Quelles sont les chances d’y arriver ?

Un nouveau regard sur la croissance des startups, de zéro à 25 millions de dollars d’ARR

Synthèse

Le monde des startups est à la limite de l’obsession quand il s’agit de célébrer les entreprises hors normes. Celles qui pulvérisent les jalons de croissance, sont dirigées par des fondateurs charismatiques et n’ont aucune gêne à s’auto-promouvoir (elles préféreraient parler de building-in-public). Pour être honnête, j’ai moi aussi raconté beaucoup de ces histoires dans cette newsletter.

Ce que la discussion laisse de côté : réussir en tant que jeune startup est extrêmement difficile. Vous n’avez pas assez de ressources. Vos acheteurs ne font pas attention à vous. Votre produit n’est pas aussi abouti que vous le voudriez. Et un nouveau concurrent surgit chaque semaine.

J’ai voulu montrer précisément à quel point c’est difficile. Pour cela, j’ai fait équipe avec mes amis de ChartMogul, la plateforme de CRM et de métriques SaaS où je suis désormais Analyst-in-Residence. ChartMogul m’a laissé explorer son incroyable jeu de données couvrant 6 525 éditeurs de logiciels, avec un historique de plus d’une décennie.

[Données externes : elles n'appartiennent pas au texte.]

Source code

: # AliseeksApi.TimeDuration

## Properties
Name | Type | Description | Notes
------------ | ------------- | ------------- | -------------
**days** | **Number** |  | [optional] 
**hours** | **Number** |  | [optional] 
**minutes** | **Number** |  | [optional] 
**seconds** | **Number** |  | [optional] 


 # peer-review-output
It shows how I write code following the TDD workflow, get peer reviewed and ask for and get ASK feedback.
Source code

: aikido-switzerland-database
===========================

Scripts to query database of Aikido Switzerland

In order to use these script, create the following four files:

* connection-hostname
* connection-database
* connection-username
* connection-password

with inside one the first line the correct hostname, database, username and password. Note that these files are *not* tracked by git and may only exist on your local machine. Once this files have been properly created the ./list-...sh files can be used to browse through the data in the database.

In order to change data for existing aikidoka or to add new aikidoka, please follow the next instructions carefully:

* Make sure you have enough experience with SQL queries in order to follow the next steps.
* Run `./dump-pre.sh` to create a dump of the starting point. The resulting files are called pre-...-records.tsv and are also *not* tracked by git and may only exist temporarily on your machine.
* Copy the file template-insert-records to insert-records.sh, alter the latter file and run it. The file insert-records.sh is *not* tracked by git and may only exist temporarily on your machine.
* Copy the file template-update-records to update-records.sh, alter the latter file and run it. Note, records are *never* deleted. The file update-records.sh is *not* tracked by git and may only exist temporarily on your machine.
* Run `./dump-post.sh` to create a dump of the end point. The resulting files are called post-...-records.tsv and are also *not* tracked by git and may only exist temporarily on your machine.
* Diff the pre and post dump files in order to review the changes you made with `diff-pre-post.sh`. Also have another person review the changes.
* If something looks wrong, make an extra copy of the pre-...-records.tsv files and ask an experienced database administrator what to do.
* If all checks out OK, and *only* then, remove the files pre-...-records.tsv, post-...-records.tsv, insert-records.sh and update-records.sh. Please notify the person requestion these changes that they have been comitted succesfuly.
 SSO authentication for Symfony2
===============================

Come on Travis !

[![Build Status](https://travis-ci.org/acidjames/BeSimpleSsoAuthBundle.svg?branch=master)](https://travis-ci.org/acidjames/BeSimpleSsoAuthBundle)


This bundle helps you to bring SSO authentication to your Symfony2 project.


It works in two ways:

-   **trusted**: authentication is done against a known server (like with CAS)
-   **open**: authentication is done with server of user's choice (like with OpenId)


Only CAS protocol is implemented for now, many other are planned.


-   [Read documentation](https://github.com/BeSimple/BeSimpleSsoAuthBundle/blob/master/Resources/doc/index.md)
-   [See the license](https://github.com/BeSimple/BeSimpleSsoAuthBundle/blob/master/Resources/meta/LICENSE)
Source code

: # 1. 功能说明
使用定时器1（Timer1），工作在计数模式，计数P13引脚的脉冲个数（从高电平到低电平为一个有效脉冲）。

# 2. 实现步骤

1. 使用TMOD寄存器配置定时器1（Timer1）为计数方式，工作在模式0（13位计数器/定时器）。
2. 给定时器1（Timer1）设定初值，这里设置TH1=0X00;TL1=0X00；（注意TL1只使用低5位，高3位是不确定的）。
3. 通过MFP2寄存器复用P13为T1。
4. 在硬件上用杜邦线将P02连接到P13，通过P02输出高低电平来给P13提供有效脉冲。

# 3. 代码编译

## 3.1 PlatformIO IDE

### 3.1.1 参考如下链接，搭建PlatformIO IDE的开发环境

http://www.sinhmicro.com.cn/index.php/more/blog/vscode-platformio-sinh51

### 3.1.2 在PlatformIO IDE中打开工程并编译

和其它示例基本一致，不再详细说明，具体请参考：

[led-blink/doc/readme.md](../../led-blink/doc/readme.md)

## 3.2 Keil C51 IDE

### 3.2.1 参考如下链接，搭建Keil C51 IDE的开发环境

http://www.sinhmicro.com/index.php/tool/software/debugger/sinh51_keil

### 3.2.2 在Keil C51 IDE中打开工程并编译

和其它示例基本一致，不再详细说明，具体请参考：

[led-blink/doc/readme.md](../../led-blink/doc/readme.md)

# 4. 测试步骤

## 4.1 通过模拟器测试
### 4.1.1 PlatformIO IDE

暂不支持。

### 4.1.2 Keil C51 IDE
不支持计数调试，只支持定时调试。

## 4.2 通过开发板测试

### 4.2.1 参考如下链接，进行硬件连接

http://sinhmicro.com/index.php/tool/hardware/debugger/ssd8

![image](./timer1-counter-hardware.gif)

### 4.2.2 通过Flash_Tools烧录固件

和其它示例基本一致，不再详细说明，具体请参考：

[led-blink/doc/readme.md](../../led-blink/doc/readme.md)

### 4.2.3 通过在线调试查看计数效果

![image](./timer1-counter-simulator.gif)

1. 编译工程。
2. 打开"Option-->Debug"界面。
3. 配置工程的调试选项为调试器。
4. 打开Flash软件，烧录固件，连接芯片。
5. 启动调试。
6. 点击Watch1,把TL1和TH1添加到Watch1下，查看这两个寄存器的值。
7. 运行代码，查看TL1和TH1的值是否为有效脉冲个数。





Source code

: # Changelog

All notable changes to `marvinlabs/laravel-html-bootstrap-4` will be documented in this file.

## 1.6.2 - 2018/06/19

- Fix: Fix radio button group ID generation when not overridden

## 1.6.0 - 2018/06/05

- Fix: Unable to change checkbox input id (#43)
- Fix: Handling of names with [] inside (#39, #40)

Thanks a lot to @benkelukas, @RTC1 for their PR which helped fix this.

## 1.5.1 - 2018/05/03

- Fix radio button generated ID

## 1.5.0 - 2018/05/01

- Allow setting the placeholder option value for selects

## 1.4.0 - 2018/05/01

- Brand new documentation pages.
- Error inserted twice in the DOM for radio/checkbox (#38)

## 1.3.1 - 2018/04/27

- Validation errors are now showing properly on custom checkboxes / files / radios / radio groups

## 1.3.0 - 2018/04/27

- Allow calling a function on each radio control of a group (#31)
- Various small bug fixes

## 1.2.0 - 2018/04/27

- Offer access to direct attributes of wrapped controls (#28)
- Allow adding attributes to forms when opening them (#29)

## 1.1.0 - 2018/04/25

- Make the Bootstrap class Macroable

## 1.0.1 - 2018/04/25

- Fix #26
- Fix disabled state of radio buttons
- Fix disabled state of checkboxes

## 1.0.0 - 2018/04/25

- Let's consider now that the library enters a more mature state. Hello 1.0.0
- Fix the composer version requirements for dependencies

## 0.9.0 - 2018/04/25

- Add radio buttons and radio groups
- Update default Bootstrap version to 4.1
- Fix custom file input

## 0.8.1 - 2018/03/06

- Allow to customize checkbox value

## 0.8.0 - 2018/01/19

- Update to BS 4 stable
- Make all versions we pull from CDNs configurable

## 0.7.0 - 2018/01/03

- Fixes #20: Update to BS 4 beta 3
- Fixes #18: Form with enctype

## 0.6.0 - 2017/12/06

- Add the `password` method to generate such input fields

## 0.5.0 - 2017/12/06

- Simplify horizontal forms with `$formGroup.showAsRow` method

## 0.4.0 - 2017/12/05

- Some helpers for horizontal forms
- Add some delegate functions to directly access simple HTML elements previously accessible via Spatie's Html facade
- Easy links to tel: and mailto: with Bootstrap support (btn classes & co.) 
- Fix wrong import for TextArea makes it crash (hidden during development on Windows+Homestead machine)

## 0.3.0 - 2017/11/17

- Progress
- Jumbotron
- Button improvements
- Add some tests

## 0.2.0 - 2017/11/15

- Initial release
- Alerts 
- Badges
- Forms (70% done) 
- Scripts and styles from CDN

Poursuivez la lecture pour découvrir des données inédites sur vos chances d’atteindre 1 million de dollars d’ARR et au-delà, sur le temps que prend réellement le premier million, et pour savoir s’il faut déménager dans la Bay Area pour trouver de l’or.

Kyle Poyar

Kyle est Analyst-in-Residence chez ChartMogul. Il a passé les quinze dernières années à aider des startups logicielles à alimenter leur croissance, à monétiser leurs produits et à devenir les leaders de leur catégorie.

Kyle écrit également la newsletter hebdomadaire à succès Growth Unhinged, où il explore ce qui se joue en coulisses des startups logicielles les plus dynamiques du moment. Il vit à Boston, dans le Massachusetts.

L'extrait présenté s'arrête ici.